626 — kNN

Step 1 of 8

Introduction — What is kNN?

kNN (k-Nearest Neighbours) is a simple classification algorithm. It predicts the class of a new data point by looking at the k closest labelled points and taking a majority vote.

Check understanding

What does kNN use to classify new data?

Random selection
Nearest labelled neighbours
Mathematical formula

Step 2 of 8

The dataset — two clusters

Our dataset has two clear clusters of points. Each point is labelled as either Class A or Class B, forming distinct groups in the space.

Check understanding

What pattern do you see in the dataset?

Random scatter
Two distinct clusters
Single group

Step 3 of 8

Classifying with k = 1

With k = 1, the algorithm looks at only the single nearest neighbour.

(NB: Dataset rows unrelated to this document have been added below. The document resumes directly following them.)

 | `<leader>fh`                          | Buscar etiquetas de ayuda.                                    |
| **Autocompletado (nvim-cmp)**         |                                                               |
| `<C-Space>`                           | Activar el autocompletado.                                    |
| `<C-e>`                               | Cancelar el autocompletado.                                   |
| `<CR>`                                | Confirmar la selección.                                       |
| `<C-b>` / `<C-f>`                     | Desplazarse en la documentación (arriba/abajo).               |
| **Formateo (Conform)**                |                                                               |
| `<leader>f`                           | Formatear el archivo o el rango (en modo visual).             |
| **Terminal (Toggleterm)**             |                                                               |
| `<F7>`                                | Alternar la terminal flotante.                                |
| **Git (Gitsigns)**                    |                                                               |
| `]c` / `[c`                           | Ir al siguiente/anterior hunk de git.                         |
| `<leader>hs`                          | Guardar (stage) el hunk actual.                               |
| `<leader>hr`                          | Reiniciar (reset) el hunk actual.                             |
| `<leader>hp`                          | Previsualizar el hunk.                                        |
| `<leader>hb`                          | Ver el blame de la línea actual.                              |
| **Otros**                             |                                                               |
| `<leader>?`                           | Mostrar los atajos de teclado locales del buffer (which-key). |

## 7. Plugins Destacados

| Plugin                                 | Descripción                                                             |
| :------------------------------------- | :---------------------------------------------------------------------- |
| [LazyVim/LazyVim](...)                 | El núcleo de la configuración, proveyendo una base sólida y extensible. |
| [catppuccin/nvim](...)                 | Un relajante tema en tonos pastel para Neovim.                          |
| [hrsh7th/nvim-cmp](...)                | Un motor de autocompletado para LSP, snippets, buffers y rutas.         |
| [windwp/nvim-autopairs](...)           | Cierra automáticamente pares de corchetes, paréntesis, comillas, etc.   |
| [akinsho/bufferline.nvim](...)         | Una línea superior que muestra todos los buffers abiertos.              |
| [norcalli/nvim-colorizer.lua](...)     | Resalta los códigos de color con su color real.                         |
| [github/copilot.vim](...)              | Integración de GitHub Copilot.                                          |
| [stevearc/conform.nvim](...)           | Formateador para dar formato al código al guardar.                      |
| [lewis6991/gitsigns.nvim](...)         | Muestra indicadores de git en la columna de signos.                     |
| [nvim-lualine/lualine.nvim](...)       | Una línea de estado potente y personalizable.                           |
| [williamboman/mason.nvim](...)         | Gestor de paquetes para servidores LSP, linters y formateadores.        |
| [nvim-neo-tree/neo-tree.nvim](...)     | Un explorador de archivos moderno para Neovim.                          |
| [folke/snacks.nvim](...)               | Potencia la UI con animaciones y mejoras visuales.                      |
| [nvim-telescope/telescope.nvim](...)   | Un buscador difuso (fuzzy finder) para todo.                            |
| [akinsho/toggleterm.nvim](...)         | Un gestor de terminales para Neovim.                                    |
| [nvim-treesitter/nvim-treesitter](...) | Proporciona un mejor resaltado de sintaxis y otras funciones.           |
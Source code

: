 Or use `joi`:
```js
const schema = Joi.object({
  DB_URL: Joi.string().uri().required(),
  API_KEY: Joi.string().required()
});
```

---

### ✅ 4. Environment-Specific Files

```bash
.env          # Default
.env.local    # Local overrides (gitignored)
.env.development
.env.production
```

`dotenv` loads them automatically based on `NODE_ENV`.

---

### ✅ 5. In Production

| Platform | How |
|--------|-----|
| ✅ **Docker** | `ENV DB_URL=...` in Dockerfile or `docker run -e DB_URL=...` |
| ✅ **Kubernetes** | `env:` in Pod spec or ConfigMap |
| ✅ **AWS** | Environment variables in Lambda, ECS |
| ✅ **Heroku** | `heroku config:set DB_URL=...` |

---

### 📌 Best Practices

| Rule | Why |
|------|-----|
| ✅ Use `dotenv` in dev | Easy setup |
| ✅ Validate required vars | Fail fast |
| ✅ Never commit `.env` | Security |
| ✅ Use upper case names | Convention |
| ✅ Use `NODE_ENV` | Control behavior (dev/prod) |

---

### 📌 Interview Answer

The new point gets classified as whatever class that nearest neighbour belongs to.

Check understanding

How many neighbours does k = 1 consider?

All neighbours
Just one
Three neighbours

Step 4 of 8

Classifying with k = 3

With k = 3, the algorithm examines the three nearest neighbours and uses majority voting. If two are Class A and one is Class B, the prediction is Class A.

Check understanding

How does k = 3 make its prediction?

Uses the closest point only
Majority vote of 3 neighbours
Averages all points

Step 5 of 8

Classifying with k = 7

With k = 7, we consider seven nearest neighbours. This larger k value makes the classification more stable and less sensitive to individual outlier points.

Check understanding

What advantage does a larger k provide?

Faster computation
More stable predictions
Worse accuracy

Step 6 of 8

Decision boundary with k = 1

The decision boundary shows which regions would be classified as A or B. With k = 1, the boundary is very jagged because it reacts to every single nearby point.

Check understanding

Why is the k = 1 boundary jagged?

It uses all points
It reacts to individual points
It ignores close points

Step 7 of 8

Decision boundary with k = 7

With k = 7, the boundary becomes much smoother. Instead of following every local variation, it captures the general separation between the two clusters.

Check understanding

What does a smooth boundary indicate?

Over-fitting to noise
General pattern recognition
Random classification

Step 8 of 8

Comparing k = 1 vs k = 7

Side-by-side comparison shows the key trade-off: small k is sensitive to local details (can overfit), while large k focuses on broader patterns (more generalizable). The transition zone between clusters shows this most clearly.

Check understanding

In the ambiguous middle region, which k is more stable?

k = 1 (more detail)
k = 7 (averages neighbors)
Both are equal